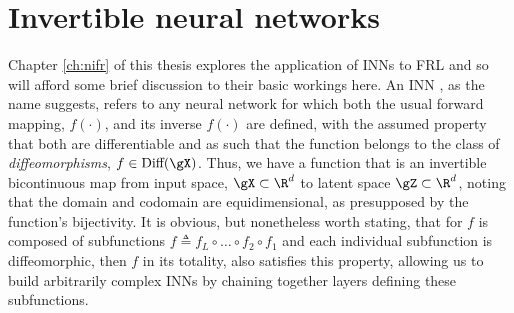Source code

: \section{Invertible neural networks}\label{sec:inns}
%
%
Chapter \ref{ch:nifr} of this thesis explores the application of \acp{INN} to \ac{FRL} and so will
afford some brief discussion to their basic workings here.
%
%
An \acl{INN} \citep{kobyzev2020normalizing}, as the name suggests, refers to any neural network for
which both the usual forward mapping, \(f(\cdot)\), and its inverse \(f(\cdot)\) are defined, with
the assumed property that both are differentiable and as such that the function belongs to the
class of
\emph{diffeomorphisms}, \(f \in \text{Diff}(\gX)\). 
%
Thus, we have a function that is an invertible bicontinuous map from input space, \(\gX \subset
\R^d \) to latent space \(\gZ \subset \R^d \), noting that the domain and codomain are
equidimensional, as presupposed by the function's bijectivity.
%
It is obvious, but nonetheless worth stating, that for \(f\) is composed of subfunctions \(f
\triangleq f_L \circ \dots \circ f_2 \circ f_1\) and each individual subfunction is diffeomorphic,
then \(f\) in its totality, also satisfies this property, allowing us to build arbitrarily complex
INNs by chaining together layers defining these subfunctions.
%

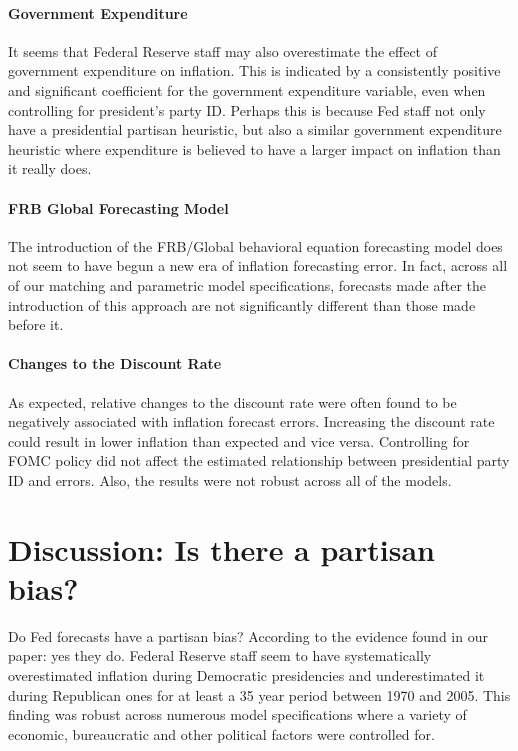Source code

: \documentclass[a4paper]{article}\usepackage{graphicx, color}
\begin{document}
\paragraph{Government Expenditure}

It seems that Federal Reserve staff may also overestimate the effect of government expenditure on inflation. This is indicated by a consistently positive and significant coefficient for the government expenditure variable, even when controlling for president's party ID. Perhaps this is because Fed staff not only have a presidential partisan heuristic, but also a similar government expenditure heuristic where expenditure is believed to have a larger impact on inflation than it really does.

\paragraph{FRB Global Forecasting Model}

The introduction of the FRB/Global behavioral equation forecasting model does not seem to have begun a new era of inflation forecasting error. In fact, across all of our matching and parametric model specifications, forecasts made after the introduction of this approach are not significantly different than those made before it. 

\paragraph{Changes to the Discount Rate}

As expected, relative changes to the discount rate were often found to be negatively associated with inflation forecast errors. Increasing the discount rate could result in lower inflation than expected and vice versa. Controlling for FOMC policy did not affect the estimated relationship between presidential party ID and errors. Also, the results were not robust across all of the models. 

\section*{Discussion: Is there a partisan bias?}

Do Fed forecasts have a partisan bias? According to the evidence found in our paper: yes they do. Federal Reserve staff seem to have systematically overestimated inflation during Democratic presidencies and underestimated it during Republican ones for at least a 35 year period between 1970 and 2005. This finding was robust across numerous model specifications where a variety of economic, bureaucratic and other political factors were controlled for. 
\end{document}
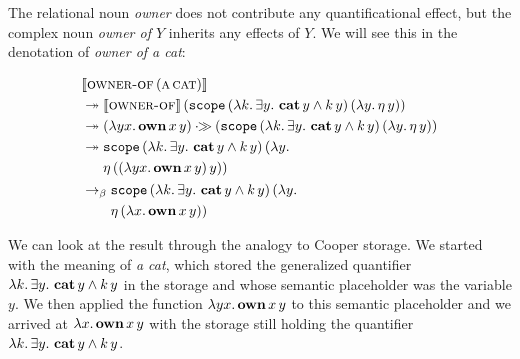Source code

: The relational noun \emph{owner} does not contribute any quantificational
effect, but the complex noun \emph{owner of $Y$} inherits any effects of
$Y$. We will see this in the denotation of \emph{owner of a cat}:

\begin{align*}
&\llbracket \textsc{owner-of}\,(\textsc{a}\,\textsc{cat}) \rrbracket \\
&\twoheadrightarrow \llbracket \textsc{owner-of} \rrbracket\,(\mathtt{scope}\,(\lambda k.\, \exists y.\ \textbf{cat}\,y \land k\,y)\,(\lambda y.\, \eta\,y)) \\
&\twoheadrightarrow (\lambda y x.\, \textbf{own}\,x\,y) \mathbin{\cdot\!\!\gg} (\mathtt{scope}\,(\lambda k.\, \exists y.\ \textbf{cat}\,y \land k\,y)\,(\lambda y.\, \eta\,y)) \\
&\twoheadrightarrow \begin{aligned}[t]
    &\mathtt{scope}\,(\lambda k.\, \exists y.\ \textbf{cat}\,y \land k\,y)\,(\lambda y.\,  \\
    &\eta\,((\lambda y x.\, \textbf{own}\,x\,y)\,y))
  \end{aligned} \\
&\to_\beta \begin{aligned}[t]
    &\mathtt{scope}\,(\lambda k.\, \exists y.\ \textbf{cat}\,y \land k\,y)\,(\lambda y.\,  \\
    &\eta\,(\lambda x.\, \textbf{own}\,x\,y))
  \end{aligned}
\end{align*}

We can look at the result through the analogy to Cooper storage. We started
with the meaning of \emph{a cat}, which stored the generalized quantifier
$\lam{k}{\exists y.\ \ap{\obj{cat}}{y} \land \ap{k}{y}}$ in the storage and
whose semantic placeholder was the variable $y$. We then applied the
function $\lambda y x.\, \textbf{own}\,x\,y$ to this semantic placeholder
and we arrived at $\lambda x.\, \textbf{own}\,x\,y$ with the storage still
holding the quantifier
$\lam{k}{\exists y.\ \ap{\obj{cat}}{y} \land \ap{k}{y}}$.

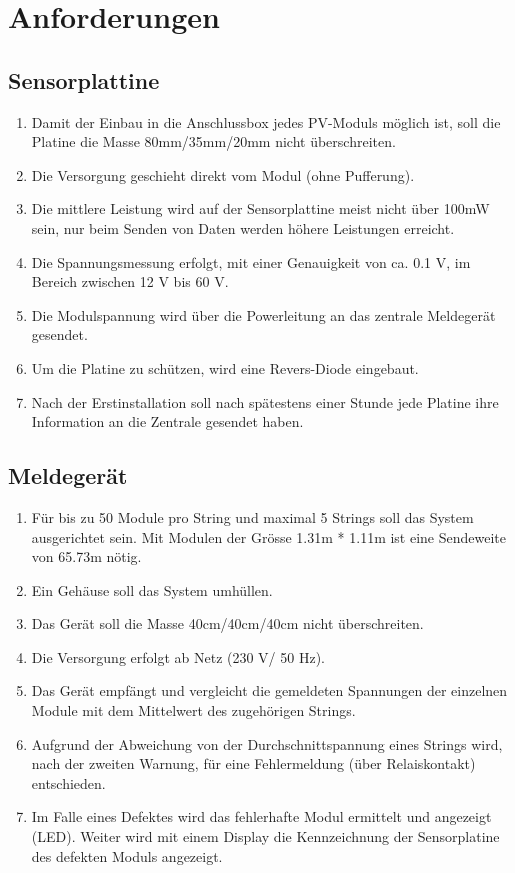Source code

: %
%
%
\section{Anforderungen}

\subsection{Sensorplattine}
\begin{enumerate}
\item Damit der Einbau in die Anschlussbox jedes PV-Moduls möglich ist, soll die Platine die Masse 80mm/35mm/20mm nicht überschreiten.
\item Die Versorgung geschieht direkt vom Modul (ohne Pufferung).
\item Die mittlere Leistung wird auf der Sensorplattine meist nicht über 100mW sein, nur beim Senden von Daten werden höhere Leistungen erreicht.
\item	Die Spannungsmessung erfolgt, mit einer Genauigkeit von ca. 0.1 V, im Bereich zwischen 12 V bis 60 V.
\item	Die Modulspannung wird über die Powerleitung an das zentrale Meldegerät gesendet.
\item Um die Platine zu schützen, wird eine Revers-Diode eingebaut.
\item Nach der Erstinstallation soll nach spätestens einer Stunde jede Platine ihre Information an die Zentrale gesendet haben.
\end{enumerate}

\subsection{Meldegerät}
\begin{enumerate}
\item	Für bis zu 50 Module pro String und maximal 5 Strings soll das System ausgerichtet sein. Mit Modulen der Grösse 1.31m * 1.11m ist eine Sendeweite von 65.73m nötig.
\item	Ein Gehäuse soll das  System umhüllen.
\item Das Gerät soll die Masse 40cm/40cm/40cm nicht überschreiten.
\item	Die Versorgung erfolgt ab Netz (230 V/ 50 Hz).
\item	Das Gerät empfängt und vergleicht die gemeldeten Spannungen der einzelnen Module mit dem Mittelwert des zugehörigen Strings.
\item	Aufgrund der Abweichung von der Durchschnittspannung eines Strings wird, nach der zweiten Warnung, für eine Fehlermeldung (über Relaiskontakt) entschieden.
\item	Im Falle eines Defektes wird das fehlerhafte Modul ermittelt und angezeigt (LED). Weiter wird mit einem Display die Kennzeichnung der Sensorplatine des defekten Moduls angezeigt.

\end{enumerate}

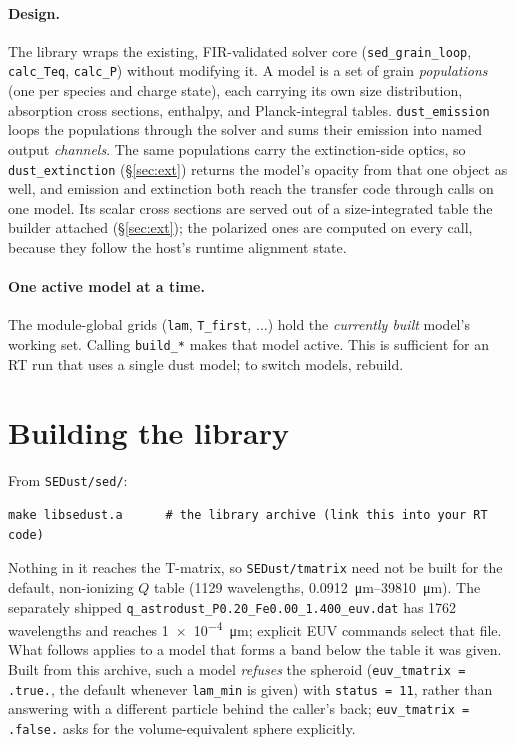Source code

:\documentclass{my_memo}
\newcommand{\code}[1]{\texttt{#1}}
\begin{document}
\paragraph{Design.} The library wraps the existing, FIR-validated solver core
(\code{sed\_grain\_loop}, \code{calc\_Teq}, \code{calc\_P}) without modifying it.
A model is a set of grain \emph{populations} (one per species and charge state),
each carrying its own size distribution, absorption cross sections, enthalpy, and
Planck-integral tables. \code{dust\_emission} loops the populations through the
solver and sums their emission into named output \emph{channels}. The same
populations carry the extinction-side optics, so \code{dust\_extinction}
(\S\ref{sec:ext}) returns the model's opacity from that one object as well, and
emission and extinction both reach the transfer code through calls on one
model. Its scalar cross sections are served out of a size-integrated table the
builder attached (\S\ref{sec:ext}); the polarized ones are computed on every
call, because they follow the host's runtime alignment state.

\paragraph{One active model at a time.} The module-global grids
(\code{lam}, \code{T\_first}, $\dots$) hold the \emph{currently built} model's
working set. Calling \code{build\_*} makes that model active. This is sufficient
for an RT run that uses a single dust model; to switch models, rebuild.

\section{Building the library}\label{sec:build}

From \code{SEDust/sed/}:
\begin{lstlisting}[style=sh]
make libsedust.a      # the library archive (link this into your RT code)
\end{lstlisting}

Nothing in it reaches the T-matrix, so \code{SEDust/tmatrix} need not be built
for the default, non-ionizing $Q$ table (1129 wavelengths,
\SIrange{0.0912}{39810}{\micro\meter}).  The separately shipped
\code{q\_astrodust\_P0.20\_Fe0.00\_1.400\_euv.dat} has 1762 wavelengths and
reaches \SI{1e-4}{\micro\meter}; explicit EUV commands select that file.
What follows applies to a model that forms a band below the table it was given.
Built from this archive, such a model
\emph{refuses} the spheroid (\code{euv\_tmatrix = .true.}, the default whenever
\code{lam\_min} is given) with \code{status = 11}, rather than answering with a
different particle behind the caller's back; \code{euv\_tmatrix = .false.} asks
for the volume-equivalent sphere explicitly.
\end{document}
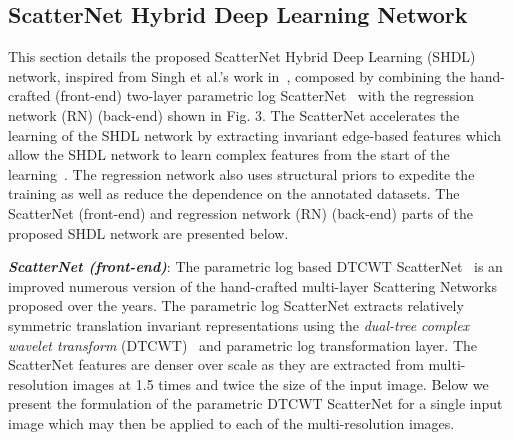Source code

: \documentclass[10pt,twocolumn,letterpaper]{article}
\begin{document}
\subsection{ScatterNet Hybrid Deep Learning Network}
This section details the proposed ScatterNet Hybrid Deep Learning (SHDL) network, inspired from Singh et al.'s work in~\cite{eff,shdl2017,tsshdl, GSHDL}, composed by combining the hand-crafted (front-end) two-layer parametric log ScatterNet~\cite{singh} with the regression network (RN) (back-end)  shown in Fig. 3. The ScatterNet accelerates the learning of the SHDL network by extracting invariant edge-based features which allow the SHDL network to learn complex features from the start of the learning~\cite{eff}. The regression network also uses structural priors to expedite the training as well as reduce the dependence on the annotated datasets. The ScatterNet (front-end) and regression network (RN) (back-end) parts of the proposed SHDL network are presented below.

\vspace{0.5mm}
\textbf{\textit{ScatterNet (front-end)}}: The parametric log based DTCWT ScatterNet~\cite{singh} is an improved numerous version of the hand-crafted multi-layer Scattering Networks~\cite{Jbruna2013,ima,eccv} proposed over the years. The parametric log ScatterNet extracts relatively symmetric translation invariant representations using the \textit{dual-tree complex wavelet transform} (DTCWT)~\cite{Kingsbury1998} and parametric log transformation layer. The ScatterNet features are denser over scale as they are extracted from multi-resolution images at 1.5 times and twice the size of the input image. Below we present the formulation of the parametric DTCWT ScatterNet for a single input image which may then be applied to each of the multi-resolution images.
\end{document}
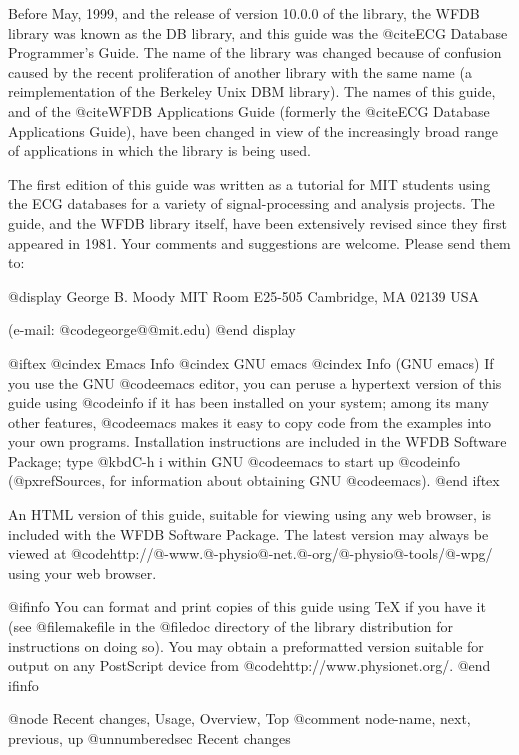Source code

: Before May, 1999, and the release of version 10.0.0 of the library, the
WFDB library was known as the DB library, and this guide was the @cite{ECG
Database Programmer's Guide}.  The name of the library was changed because
of confusion caused by the recent proliferation of another library with
the same name (a reimplementation of the Berkeley Unix DBM library).
The names of this guide, and of the @cite{WFDB Applications Guide} (formerly
the @cite{ECG Database Applications Guide}), have been changed in view of
the increasingly broad range of applications in which the library is being
used.

The first edition of this guide was written as a tutorial for MIT
students using the ECG databases for a variety of signal-processing and
analysis projects.  The guide, and the WFDB library itself, have been
extensively revised since they first appeared in 1981.  Your comments
and suggestions are welcome.  Please send them to:

@display
George B. Moody
MIT Room E25-505
Cambridge, MA 02139
USA

(e-mail: @code{george@@mit.edu})
@end display

@iftex
@cindex Emacs Info
@cindex GNU emacs
@cindex Info (GNU emacs)
If you use the GNU @code{emacs} editor, you can peruse a hypertext
version of this guide using @code{info} if it has been installed on your
system; among its many other features, @code{emacs} makes it easy to
copy code from the examples into your own programs.  Installation
instructions are included in the WFDB Software Package; type @kbd{C-h i}
within GNU @code{emacs} to start up @code{info} (@pxref{Sources}, for
information about obtaining GNU @code{emacs}).
@end iftex

An HTML version of this guide, suitable for viewing using any web browser,
is included with the WFDB Software Package.  The latest version may always be
viewed at @code{http://@-www.@-physio@-net.@-org/@-physio@-tools/@-wpg/} using your web
browser.

@ifinfo
You can format and print copies of this guide using TeX if you have it (see
@file{makefile} in the @file{doc} directory of the library distribution for
instructions on doing so).  You may obtain a preformatted version suitable for
output on any PostScript device from @code{http://www.physionet.org/}.
@end ifinfo

@node     Recent changes, Usage, Overview, Top
@comment  node-name,  next,  previous,  up
@unnumberedsec Recent changes

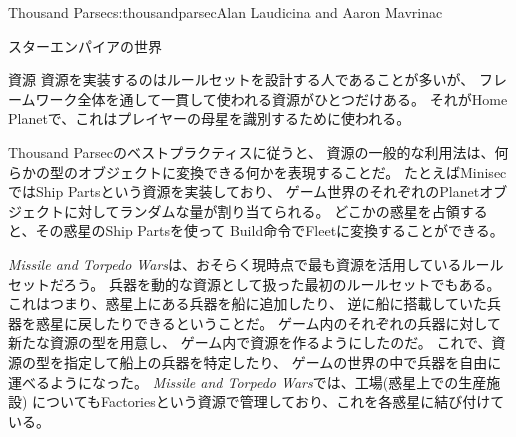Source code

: \begin{aosachapter}{Thousand Parsec}{s:thousandparsec}{Alan Laudicina and Aaron Mavrinac}
\begin{aosasect1}{スターエンパイアの世界}
\begin{aosasect2}{資源}
資源を実装するのはルールセットを設計する人であることが多いが、
フレームワーク全体を通して一貫して使われる資源がひとつだけある。
それがHome Planetで、これはプレイヤーの母星を識別するために使われる。

Thousand Parsecのベストプラクティスに従うと、
資源の一般的な利用法は、何らかの型のオブジェクトに変換できる何かを表現することだ。
たとえばMinisecではShip Partsという資源を実装しており、
ゲーム世界のそれぞれのPlanetオブジェクトに対してランダムな量が割り当てられる。
どこかの惑星を占領すると、その惑星のShip Partsを使って
Build命令でFleetに変換することができる。

\emph{Missile and Torpedo Wars}は、おそらく現時点で最も資源を活用しているルールセットだろう。
兵器を動的な資源として扱った最初のルールセットでもある。
これはつまり、惑星上にある兵器を船に追加したり、
逆に船に搭載していた兵器を惑星に戻したりできるということだ。
ゲーム内のそれぞれの兵器に対して新たな資源の型を用意し、
ゲーム内で資源を作るようにしたのだ。
これで、資源の型を指定して船上の兵器を特定したり、
ゲームの世界の中で兵器を自由に運べるようになった。
\emph{Missile and Torpedo Wars}では、工場(惑星上での生産施設)
についてもFactoriesという資源で管理しており、これを各惑星に結び付けている。

\end{aosasect2}


\end{aosasect1}
\end{aosachapter}
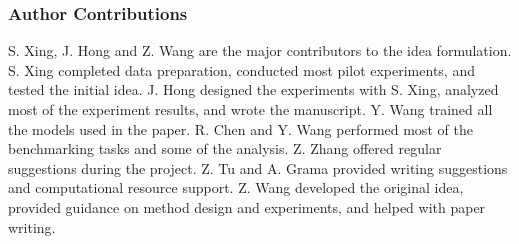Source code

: \documentclass{article} %
\theoremstyle{remark}
\begin{document}

\subsubsection*{Author Contributions}
S. Xing, J. Hong and Z. Wang are the major contributors to the idea formulation.
S. Xing completed data preparation, conducted most pilot experiments, and tested the initial idea.
J. Hong designed the experiments with S. Xing, analyzed most of the experiment results, and wrote the manuscript.
Y. Wang trained all the models used in the paper.
R. Chen and Y. Wang performed most of the benchmarking tasks and some of the analysis.
Z. Zhang offered regular suggestions during the project.
Z. Tu and A. Grama provided writing suggestions and computational resource support.
Z. Wang developed the original idea, provided guidance on method design and experiments, and helped with paper writing.




\newpage
\appendix

% 
% 



% 




\end{document}
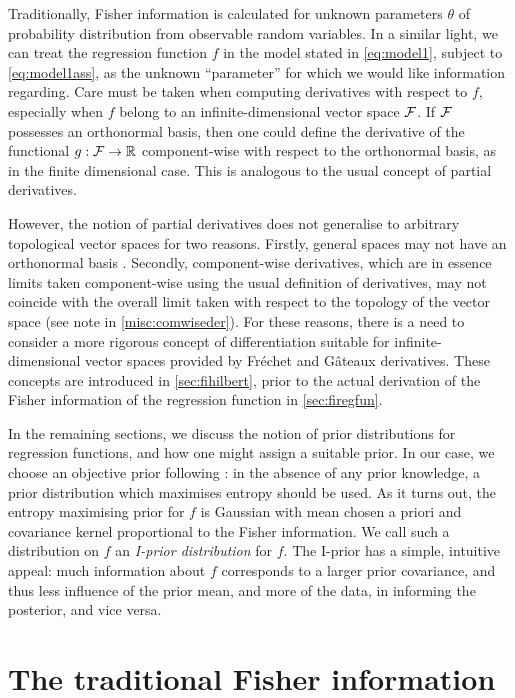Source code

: \documentclass[a4paper,showframe,11pt]{report}
\begin{document}
\label{chapter3}

Traditionally, Fisher information is calculated for unknown parameters $\theta$ of probability distribution from observable random variables.
In a similar light, we can treat the regression function $f$ in the model stated in \cref{eq:model1}, subject to \cref{eq:model1ass}, as the unknown ``parameter'' for which we would like information regarding.
Care must be taken when computing derivatives with respect to $f$, especially when $f$ belong to an infinite-dimensional vector space ${\mathcal F}$.
If ${\mathcal F}$ possesses an orthonormal basis, then one could define the derivative of the functional $g:{\mathcal F}\to\mathbb{R}$ component-wise with respect to the orthonormal basis, as in the finite dimensional case.
This is analogous to the usual concept of   partial derivatives.

However, the notion of partial derivatives does not generalise to arbitrary topological vector spaces for two reasons.
Firstly, general spaces may not have an orthonormal basis \citep[§5, pp. 76]{tapia1971diff}.
Secondly, component-wise derivatives, which are in essence limits taken component-wise using the usual definition of derivatives, may not coincide with the overall limit taken with respect to the topology of the vector space (see note in \cref{misc:comwiseder}).
For these reasons, there is a need to consider a more rigorous concept of differentiation suitable for infinite-dimensional vector spaces provided by Fréchet and Gâteaux derivatives.
These concepts are introduced in \cref{sec:fihilbert}, prior to the actual derivation of the Fisher information of the regression function in \cref{sec:firegfun}.

In the remaining sections, we discuss the notion of prior distributions for regression functions, and how one might assign a suitable prior.
In our case, we choose an objective prior following \citep{jaynes1957a,jaynes1957b}: in the absence of any prior knowledge, a prior distribution which maximises entropy should be used.
As it turns out, the entropy maximising prior for $f$ is Gaussian with mean chosen a priori and covariance kernel proportional to the Fisher information.
We call such a distribution on $f$ an \emph{I-prior distribution} for $f$.
The I-prior has a simple, intuitive appeal: much information about $f$ corresponds to a larger prior covariance, and thus less influence of the prior mean, and more of the data, in informing the posterior, and vice versa.

\section{The traditional Fisher information}

\end{document}
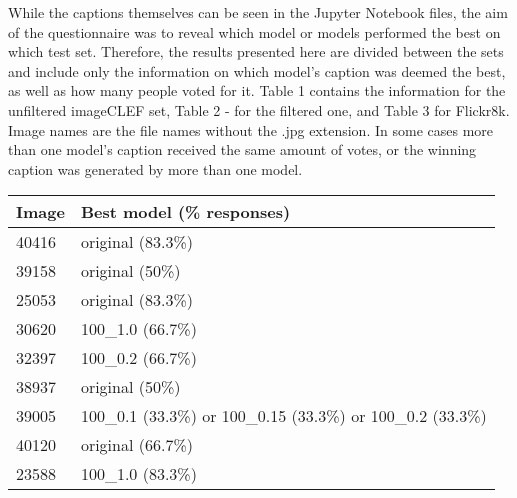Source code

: \documentclass[11pt]{article}
\begin{document}
While the captions themselves can be seen in the Jupyter Notebook files, the aim of the questionnaire was to reveal which model or models performed the best on which test set. Therefore, the results presented here are divided between the sets and include only the information on which model's caption was deemed the best, as well as how many people voted for it. Table 1 contains the information for the unfiltered imageCLEF set, Table 2 - for the filtered one, and Table 3 for Flickr8k. Image names are the file names without the .jpg extension. In some cases more than one model's caption received the same amount of votes, or the winning caption was generated by more than one model.

\begin{table}[h]
    \begin{center}
        \begin{tabular}{|p{1cm}|p{4.5cm}|}
            \hline \bf Image & \bf Best model (\% responses)                                                                 \\ \hline
            40416            & original (83.3\%)                                                                             \\
            39158            & original (50\%)                                                                               \\
            25053            & original (83.3\%)                                                                             \\
            30620            & 100\_1.0 (66.7\%)                                                                             \\
            32397            & 100\_0.2 (66.7\%)                                                                             \\
            38937            & original (50\%)                                                                               \\
            39005            & 100\_0.1 (33.3\%) or 100\_0.15 (33.3\%) or 100\_0.2 (33.3\%)                                  \\
            40120            & original (66.7\%)                                                                             \\
            23588            & 100\_1.0 (83.3\%)                                                                             \\

\end{tabular}
\end{center}
\end{table}
\end{document}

· · · ·

--- Problem to work on ---
Every line containing the word "during" must be copied from the material above.

--- Result below ---
Do Fed forecasts have a partisan bias? According to the evidence found in our paper: yes they do. Federal Reserve staff seem to have systematically overestimated inflation during Democratic presidencies and underestimated it during Republican ones for at least a 35 year period between 1970 and 2005. This finding was robust across numerous model specifications where a variety of economic, bureaucratic and other political factors were controlled for. 
Z. Zhang offered regular suggestions during the project.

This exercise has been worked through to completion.